Ikon situs web Pakar Digital

Ledakan robotika di Jerman: Robotika dan otomatisasi di berbagai industri – Gambaran komprehensif

Ledakan robotika di Jerman: Robotika dan otomatisasi di berbagai industri – Gambaran komprehensif

Ledakan robotika di Jerman: Robotika dan otomatisasi di berbagai industri – Tinjauan komprehensif – Gambar: Xpert.Digital

Revolusi senyap: Bagaimana AI dan robotika mengubah industri Jerman selamanya

### Mengapa Jerman termasuk yang terbaik di dunia ### Lebih dari sekadar industri: Robot memasak, merawat, dan memasang batu bata semakin populer ### Robot yang berbicara bahasa kita: Teknologi ini akan segera mengubah kehidupan sehari-hari Anda ### Para pembantu rahasia Jerman: Bagaimana robot mengatasi kekurangan tenaga kerja terampil dan mengamankan masa depan kita ###

Bagaimana perkembangan robotika dan otomatisasi di Jerman?

Robotika dan otomatisasi mengalami perkembangan pesat di Jerman. Pada tahun 2023, industri Jerman memasang lebih banyak robot daripada sebelumnya – total 28.355 robot industri baru, meningkat 7 persen dibandingkan tahun sebelumnya. Stok operasional mencapai rekor tertinggi baru yaitu 269.427 unit, sehingga memperkuat posisi Jerman sebagai pasar robot terbesar di Eropa.

Jerman memiliki kepadatan robot industri sebesar 415 per 10.000 karyawan, menempatkannya di urutan ketiga secara internasional – hanya Korea Selatan dan Singapura yang memiliki tingkat lebih tinggi. Angka-angka ini menunjukkan tingkat otomatisasi yang tinggi dalam perekonomian Jerman dan peran perintisnya di Eropa.

Pendapatan di pasar robotika Jerman diproyeksikan mencapai sekitar US$4,5 miliar pada tahun 2025. Robotika layanan akan mendominasi pasar, dengan volume pasar yang diproyeksikan terbesar. Permintaan akan solusi otomatisasi terus meningkat di sektor-sektor seperti manufaktur, perawatan kesehatan, dan logistik, sebagian didorong oleh pergeseran demografis dan kekurangan keterampilan yang diakibatkannya.

Apa peran robotika dalam industri logistik?

Industri logistik menghadapi transformasi mendasar melalui penggunaan teknologi robotika dan AI. Dalam beberapa tahun mendatang, industri ini akan mengalami pergeseran paradigma yang didorong oleh robotika dan otomatisasi canggih. Perkembangan utama berfokus pada robot bergerak otonom (AMR), manajemen inventaris berbasis AI, penyortiran dan pengemasan otomatis, serta otomatisasi proses robotik.

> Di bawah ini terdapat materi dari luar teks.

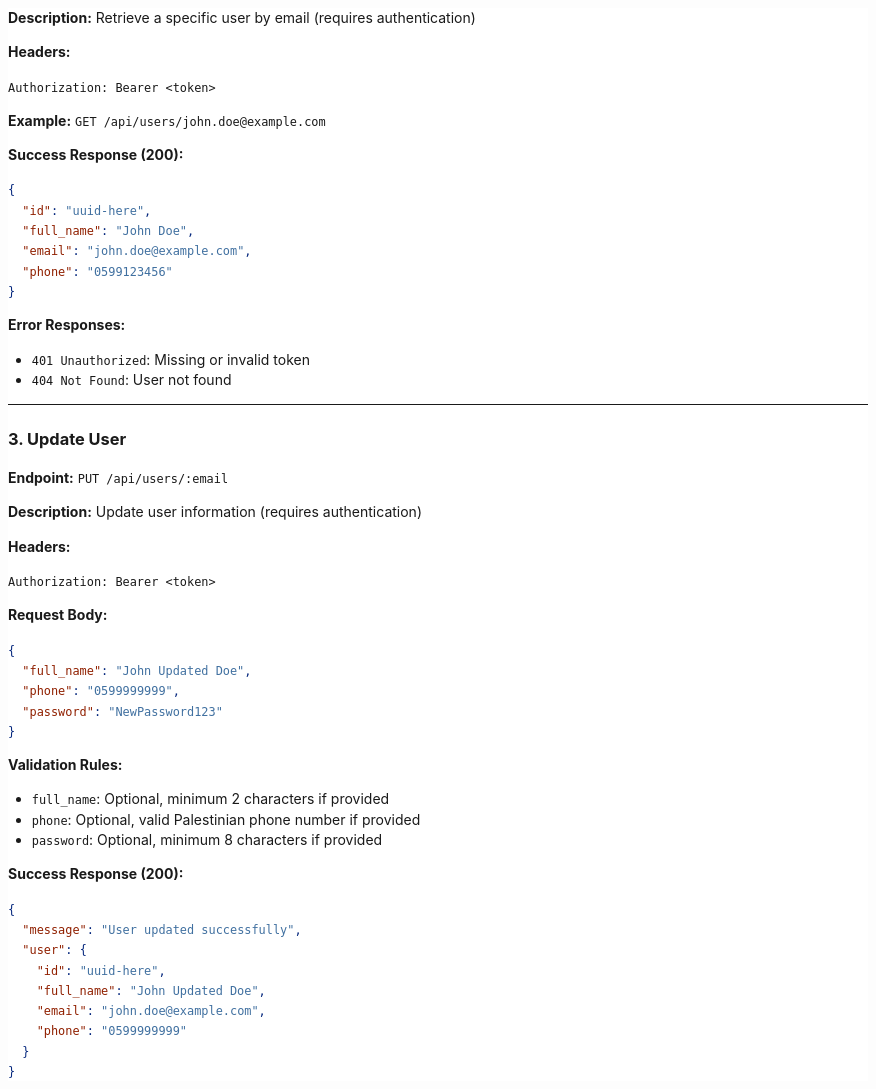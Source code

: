 **Description:** Retrieve a specific user by email (requires authentication)

**Headers:**
```
Authorization: Bearer <token>
```

**Example:** `GET /api/users/john.doe@example.com`

**Success Response (200):**
```json
{
  "id": "uuid-here",
  "full_name": "John Doe",
  "email": "john.doe@example.com",
  "phone": "0599123456"
}
```

**Error Responses:**
- `401 Unauthorized`: Missing or invalid token
- `404 Not Found`: User not found

---

### 3. Update User

**Endpoint:** `PUT /api/users/:email`

**Description:** Update user information (requires authentication)

**Headers:**
```
Authorization: Bearer <token>
```

**Request Body:**
```json
{
  "full_name": "John Updated Doe",
  "phone": "0599999999",
  "password": "NewPassword123"
}
```

**Validation Rules:**
- `full_name`: Optional, minimum 2 characters if provided
- `phone`: Optional, valid Palestinian phone number if provided
- `password`: Optional, minimum 8 characters if provided

**Success Response (200):**
```json
{
  "message": "User updated successfully",
  "user": {
    "id": "uuid-here",
    "full_name": "John Updated Doe",
    "email": "john.doe@example.com",
    "phone": "0599999999"
  }
}
```
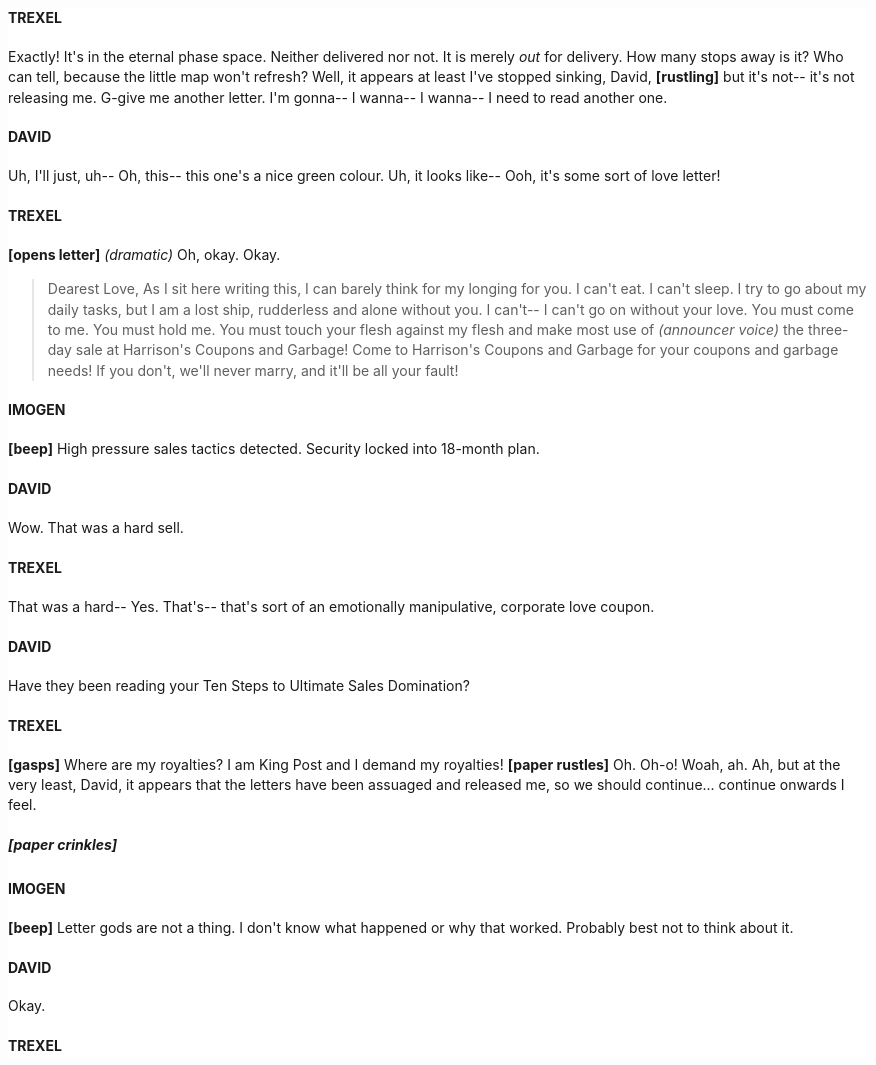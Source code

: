 #### TREXEL

Exactly! It's in the eternal phase space. Neither delivered nor not. It is merely *out* for delivery. How many stops away is it? Who can tell, because the little map won't refresh? Well, it appears at least I've stopped sinking, David, __[rustling]__ but it's not-- it's not releasing me. G-give me another letter. I'm gonna-- I wanna-- I wanna-- I need to read another one.

#### DAVID

Uh, I'll just, uh-- Oh, this-- this one's a nice green colour. Uh, it looks like-- Ooh, it's some sort of love letter!

#### TREXEL 

__[opens letter]__ *(dramatic)* Oh, okay. Okay.

>Dearest Love, As I sit here writing this, I can barely think for my longing for you. I can't eat. I can't sleep. I try to go about my daily tasks, but I am a lost ship, rudderless and alone without you. I can't-- I can't go on without your love. You must come to me. You must hold me. You must touch your flesh against my flesh and make most use of _(announcer voice)_ the three-day sale at Harrison's Coupons and Garbage! Come to Harrison's Coupons and Garbage for your coupons and garbage needs! If you don't, we'll never marry, and it'll be all your fault!

#### IMOGEN

__[beep]__ High pressure sales tactics detected. Security locked into 18-month plan.

#### DAVID

Wow. That was a hard sell.

#### TREXEL

That was a hard-- Yes. That's-- that's sort of an emotionally manipulative, corporate love coupon.

#### DAVID

Have they been reading your Ten Steps to Ultimate Sales Domination?

#### TREXEL

__[gasps]__ Where are my royalties? I am King Post and I demand my royalties! __[paper rustles]__ Oh. Oh-o! Woah, ah. Ah, but at the very least, David, it appears that the letters have been assuaged and released me, so we should continue... continue onwards I feel.

##### [paper crinkles]

#### IMOGEN 

__[beep]__ Letter gods are not a thing. I don't know what happened or why that worked. Probably best not to think about it.

#### DAVID

Okay.

#### TREXEL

Perusahaan terkemuka seperti Sereact sedang mengembangkan robot berbasis AI khusus untuk tugas-tugas logistik. Dengan "PickGPT," Sereact telah mengembangkan Robotics Transformer pertama di dunia, yang menggabungkan Large Language Models dengan computer vision dan memungkinkan robot untuk diberi instruksi menggunakan bahasa alami. Teknologi ini membuat robotika dapat diakses oleh karyawan tanpa pengetahuan sebelumnya dan merevolusi interaksi manusia-robot di gudang.

Contoh praktisnya adalah kerja sama antara Hörmann Intralogistics dan Sereact: Melalui penggunaan solusi robotika berbasis AI yang tepat sasaran, portofolio AutoStore diperluas dan efisiensi proyek intralogistik ditingkatkan. Solusi ini memungkinkan pembelajaran tanpa pemrograman awal (zero-shot learning), sehingga robot pemetik dapat mengenali dan mengambil objek baru tanpa pemrograman sebelumnya.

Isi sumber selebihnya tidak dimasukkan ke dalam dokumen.